Difficile d’avoir un bilan carbone raisonnable quand on a un métier qui nécessite de prendre souvent l’avion, et parfois pour de courtes durées. Je me limite donc à un long-courrier par an pour les voyages personnels, et m’interdis désormais de prendre l’avion pour un week-end. Au quotidien, j’essaye au maximum de consommer local, je n’achète pas de viande (j’en mange à l’extérieur seulement) et je fais attention à tous les petits gestes : trier mes déchets, ne pas laisser couler l’eau, éteindre les lumières… Enfin, j’ai arrêté d’acheter dans les enseignes de fast fashion, même si la tentation est encore présente. 

Photo personnelle Marine

Quel est ton prochain grand projet ?

Certains futurs grands projets sont encore un peu confidentiels, mais ce qui va faire vibrer mon année 2022 est incontestablement mon second récit de voyage.

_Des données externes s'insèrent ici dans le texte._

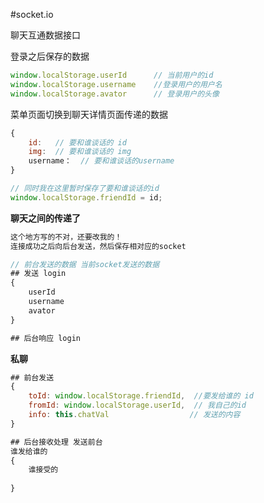 #socket.io

聊天互通数据接口



登录之后保存的数据

```js
window.localStorage.userId   	// 当前用户的id
window.localStorage.username  	//登录用户的用户名
window.localStorage.avator		// 登录用户的头像
```

菜单页面切换到聊天详情页面传递的数据

```js
{
    id:   // 要和谁谈话的 id
    img:  // 要和谁谈话的 img
    username：  // 要和谁谈话的username
}

// 同时我在这里暂时保存了要和谁谈话的id
window.localStorage.friendId = id;
```



**聊天之间的传递了**

```js
这个地方写的不对，还要改我的！
连接成功之后向后台发送，然后保存相对应的socket

// 前台发送的数据 当前socket发送的数据
## 发送 login
{
    userId
    username
  	avator
}

## 后台响应 login


```

**私聊**

```js
## 前台发送
{
    toId: window.localStorage.friendId,  //要发给谁的 id
    fromId: window.localStorage.userId,  // 我自己的id
    info: this.chatVal					// 发送的内容
}

## 后台接收处理 发送前台
谁发给谁的
{
    谁接受的
    
}


```











































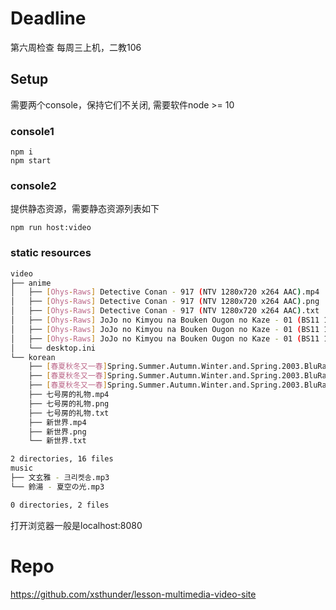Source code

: # Deadline
第六周检查
每周三上机，二教106

## Setup

需要两个console，保持它们不关闭, 需要软件node >= 10

### console1
```
npm i
npm start
```

### console2

提供静态资源，需要静态资源列表如下

```
npm run host:video
```

### static resources

```bash
video
├── anime
│   ├── [Ohys-Raws] Detective Conan - 917 (NTV 1280x720 x264 AAC).mp4
│   ├── [Ohys-Raws] Detective Conan - 917 (NTV 1280x720 x264 AAC).png
│   ├── [Ohys-Raws] Detective Conan - 917 (NTV 1280x720 x264 AAC).txt
│   ├── [Ohys-Raws] JoJo no Kimyou na Bouken Ougon no Kaze - 01 (BS11 1280x720 x264 AAC).mp4
│   ├── [Ohys-Raws] JoJo no Kimyou na Bouken Ougon no Kaze - 01 (BS11 1280x720 x264 AAC).png
│   ├── [Ohys-Raws] JoJo no Kimyou na Bouken Ougon no Kaze - 01 (BS11 1280x720 x264 AAC).txt
│   └── desktop.ini
└── korean
    ├── [春夏秋冬又一春]Spring.Summer.Autumn.Winter.and.Spring.2003.BluRay.720p.x264.AC3-CnSCG[韩语中字3G].mp4
    ├── [春夏秋冬又一春]Spring.Summer.Autumn.Winter.and.Spring.2003.BluRay.720p.x264.AC3-CnSCG[韩语中字3G].png
    ├── [春夏秋冬又一春]Spring.Summer.Autumn.Winter.and.Spring.2003.BluRay.720p.x264.AC3-CnSCG[韩语中字3G].txt
    ├── 七号房的礼物.mp4
    ├── 七号房的礼物.png
    ├── 七号房的礼物.txt
    ├── 新世界.mp4
    ├── 新世界.png
    └── 新世界.txt

2 directories, 16 files
music
├── 文玄雅 - 크리켓송.mp3
└── 鈴湯 - 夏空の光.mp3

0 directories, 2 files
```

打开浏览器一般是localhost:8080

# Repo

https://github.com/xsthunder/lesson-multimedia-video-site
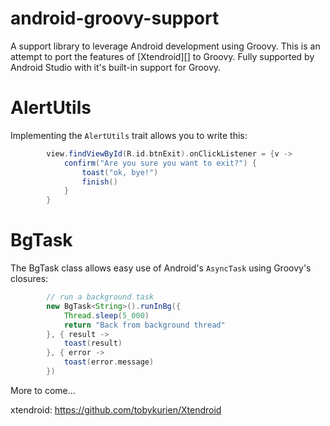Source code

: # android-groovy-support

A support library to leverage Android development using Groovy. This is an attempt to port the features of [Xtendroid][] to Groovy. Fully supported by Android Studio with it's built-in support for Groovy.

# AlertUtils

Implementing the ```AlertUtils``` trait allows you to write this:

```groovy
        view.findViewById(R.id.btnExit).onClickListener = {v ->
            confirm("Are you sure you want to exit?") {
                toast("ok, bye!")
                finish()
            }
        }
```

# BgTask

The BgTask class allows easy use of Android's ```AsyncTask``` using Groovy's closures:

```groovy
        // run a background task
        new BgTask<String>().runInBg({
            Thread.sleep(5_000)
            return "Back from background thread"
        }, { result ->
            toast(result)
        }, { error ->
            toast(error.message)
        })
```

More to come...

   xtendroid: https://github.com/tobykurien/Xtendroid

Nous partons fin avril aux États-Unis avec mon amie, pour un road-trip de près de 3 000 kilomètres sur les traces de deux autres femmes (on en dira plus très bientôt…). Nous sommes en pleine préparation de cette aventure et c’est terriblement excitant. On espère que les lecteurs voyageront une nouvelle fois avec nous, et que cela inspirera certaines femmes à partir à leur tour !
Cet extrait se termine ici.